Dengan gesit, pengemudi itu menggeber sepeda motornya menuju ke timur, meninggalkan Taman Pasuk Kameloh dan keindahan sempandan Sungai Kahayannya.

Wah pas banget ini, Kakanya ke Dermaga Rambang. Jam segini sedang ramai-ramainya, Ka”, dia memberikan informasi yang semakin menguatkan semangatku.

Oh gitu ya, Ka. Saya ke sana selain mau hunting foto juga sekalian mau berbuka puasa”, aku menambahkan.

Wah kalau memang demikian berarti sudah pas, Kaka. Ada pasar kuliner di sana. Anak muda Palangkaraya sedang nongkrong di sana di jam-jam segini”, dia menutup percakapan.

Sepuluh menit perjalanan mengantarkanku untuk tiba di pintu gerbang demaga.

Aku turun dari motor, mengucapkan terimakasih kepada pengemudinya, menghela nafas sejenak dan segera memperhatikan situasi sekitar.

Indah sekali….Pelita warna-warni telah menghiasi setiap sudut dermaga.

Inilah Dermaga Rambang yang pernah berjaya sebagai pusat utama transportasi kota sebelum fungsinya digantikan oleh Jembatan Kahayan yang dibangun dua dekade silam. Dermaga Rambang pernah berjasa menghubungkan berbagai daerah di Palangkaraya yang terpisahkan oleh Sungai Kahayan.

Di sisi kanan gerbang, deretan stand kuliner pasar malam, menyala terang benderang. Meja-meja telah dipenuhi muda-mudi dengan menu makanan pilihan masing-masing.

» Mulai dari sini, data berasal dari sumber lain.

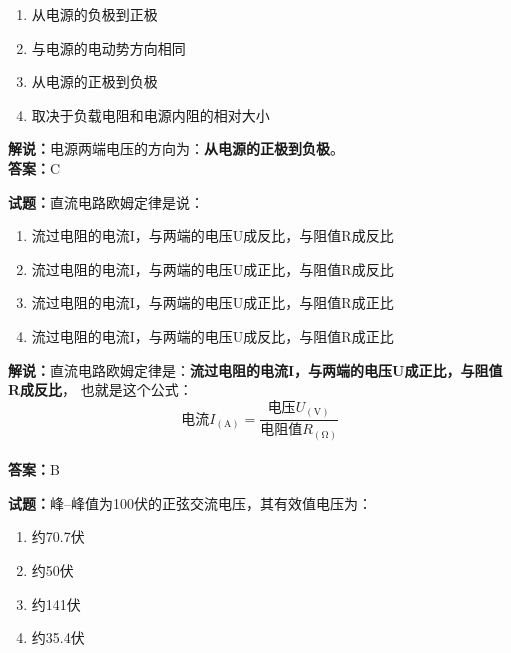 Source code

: \documentclass{ctexbook}
\begin{document}
\begin{enumerate}[leftmargin=3em]
  \item 从电源的负极到正极
  \item 与电源的电动势方向相同
  \item 从电源的正极到负极
  \item 取决于负载电阻和电源内阻的相对大小
\end{enumerate}

\noindent\textbf{解说：}电源两端电压的方向为：\textbf{从电源的正极到负极}。\\\noindent\textbf{答案：}C

\vspace{\baselineskip}

\noindent\textbf{试题：}直流电路欧姆定律是说：

\begin{enumerate}[leftmargin=3em]
  \item 流过电阻的电流I，与两端的电压U成反比，与阻值R成反比
  \item 流过电阻的电流I，与两端的电压U成正比，与阻值R成反比
  \item 流过电阻的电流I，与两端的电压U成正比，与阻值R成正比
  \item 流过电阻的电流I，与两端的电压U成反比，与阻值R成正比
\end{enumerate}

\noindent\textbf{解说：}直流电路欧姆定律是：\textbf{流过电阻的电流I，与两端的电压U成正比，与阻值R成反比}，
也就是这个公式：
\[\mbox{电流}I_{(\unit{\ampere})} = \frac{\mbox{电压}U_{(\unit{\volt})}}{\mbox{电阻值}R_{(\unit{\ohm})}}\]
\\\noindent\textbf{答案：}B

\vspace{\baselineskip}

\noindent\textbf{试题：}峰--峰值为100伏的正弦交流电压，其有效值电压为：
\begin{enumerate}[leftmargin=3em]
  \item 约70.7伏
  \item 约50伏
  \item 约141伏
  \item 约35.4伏
\end{enumerate}
\end{document}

Lurus menatap ke depan, sebuah perahu besar tampak bersandar di salah satu sisi berth. Mengangguk-angguk anggun diterpa aliran Sungai Kahayan dan memendarkan terpaan cahaya senja yang menghantam dari sisi barat.

Sementara di sisi kiri gerbang, hamparan dermaga apung berbahankan kayu telah diakuisisi oleh muda-mudi yang lebih memilih berlesehan demi menunggu adzan Maghrib tiba, juga lengkap dengan menu makanan yang telah dipesannya dari stand kuliner.

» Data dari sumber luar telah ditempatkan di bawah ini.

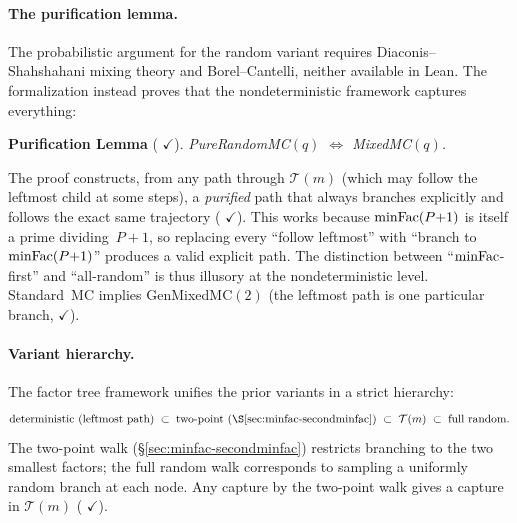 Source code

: \paragraph{The purification lemma.}
The probabilistic argument for the random variant requires
Diaconis--Shahshahani mixing theory and Borel--Cantelli, neither
available in Lean.  The formalization instead proves that the
nondeterministic framework captures everything:

\smallskip\noindent
\textbf{Purification Lemma}
(
{\color{leanink}$\checkmark$}).
\emph{PureRandomMC$(q)$ $\Leftrightarrow$ MixedMC$(q)$.}

\smallskip\noindent
The proof constructs, from any path through $\mathcal{T}(m)$ (which
may follow the leftmost child at some steps), a
\emph{purified} path that always branches explicitly and follows the
exact same trajectory
(
{\color{leanink}$\checkmark$}).
This works because $\mathrm{minFac}(P{+}1)$ is itself a prime dividing~$P{+}1$,
so replacing every ``follow leftmost'' with ``branch to
$\mathrm{minFac}(P{+}1)$'' produces a valid explicit path.
The distinction between ``$\mathrm{minFac}$-first'' and
``all-random'' is thus illusory at the nondeterministic level.
Standard~MC implies GenMixedMC$(2)$ (the leftmost path is one
particular branch,
{\color{leanink}$\checkmark$}).

\paragraph{Variant hierarchy.}
The factor tree framework unifies the prior variants in a strict
hierarchy:
\[
  \text{deterministic } (\text{leftmost path})
  \;\subset\;
  \text{two-point } (\S\ref{sec:minfac-secondminfac})
  \;\subset\;
  \mathcal{T}(m)
  \;\subset\;
  \text{full random.}
\]
The two-point walk (\S\ref{sec:minfac-secondminfac}) restricts
branching to the two smallest factors; the full random walk
corresponds to sampling a uniformly random branch at each node.
Any capture by the two-point walk gives a capture in $\mathcal{T}(m)$
(
{\color{leanink}$\checkmark$}).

Tak mau kehilangan semburat senja terakhir di sore itu, aku melangkah cepat menuju berth area. Mengabadikan beberapa spot menarik Dermaga Rembang yang masih indah diterpa senja.

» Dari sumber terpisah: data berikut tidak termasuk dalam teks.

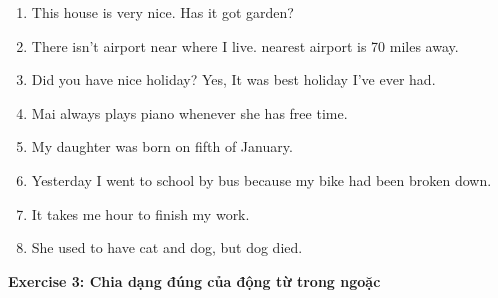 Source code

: \documentclass[12pt,a4paper,twoside]{article}
\begin{document}
\begin{enumerate}[label=\textbf{\arabic*.}, leftmargin=2em, itemsep=6pt, topsep=4pt]
\item This house is very nice. Has it got \underline{\hspace{1.3cm}} garden?
\item There isn't \underline{\hspace{1.3cm}} airport near where I live. \underline{\hspace{1.3cm}} nearest airport is 70 miles away.
\item Did you have \underline{\hspace{1.3cm}} nice holiday? Yes, It was \underline{\hspace{1.3cm}} best holiday I've ever had.
\item Mai always plays \underline{\hspace{1.3cm}} piano whenever she has free time.
\item My daughter was born on \underline{\hspace{1.3cm}} fifth of January.
\item Yesterday I went to \underline{\hspace{1.3cm}} school by \underline{\hspace{1.3cm}} bus because my bike had been broken down.
\item It takes me \underline{\hspace{1.3cm}} hour to finish my work.
\item She used to have \underline{\hspace{1.3cm}} cat and \underline{\hspace{1.3cm}} dog, but \underline{\hspace{1.3cm}} dog died.
\end{enumerate}
\begin{groupbox}\textbf{\large Exercise 3: Chia dạng đúng của động từ trong ngoặc}\end{groupbox}
\end{document}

Akan tetapi, baru saja mendapatkan beberapa jepretan menarik. Adzan Maghrib benar-benar tiba. Namun. misiku mencari gambar-gambar terbaik belumlah usai, maka aku memutuskan untuk terus melanjutkan berburu foto-foto terbaik. Aktivitasku itu hanya terhenti sejenak karena harus berbuka dengan meminum air mineral yang telah kusiapkan sedari hotel.

Lebih dari lima belas menit lamanya dari waktu berbuka aku tetap berfokus pada bidikan lensa Canon EOS M10. Sedangkan di belakang punggungku, para pengunjung Dermaga Rembang telah larut dalam kenikmatan menu-menu makanan mereka.

Dermaga Rambang sebelum gelap.
Kapal restoran bersandar di Dermaga Rambang.
Dermaga kayu, tempat pavorit untuk lesehan.
Pasar Kuliner Dermaga Rambang.
Gagal menyantap Asam Padeh.

Usai mendapatkan foto yang cukup, aku berbalik badan dan memutuskan untuk mulai berburu menu berbuka puasa. Sayangnya, beberapa stand kuliner penjual makanan khas Palangkaraya tampak tutup, padahal jenis makanan itu yang sedang kucari.

Menurut para penjual, memang selama Ramadhan, pasar kuliner tersebut mengalami penurunan jumlah pengunjung dan biasanya akan normal kembali setelah Ramadhan usai. Oleh karenanya beberapa stand kuliner lebih memilih untuk menutup standnya dan akan membukanya kembali usai Ramadhan.

Ikan Padeh, Kaka….Ayo mampir !”, seorang ibu penjual makanan  laut menyapaku.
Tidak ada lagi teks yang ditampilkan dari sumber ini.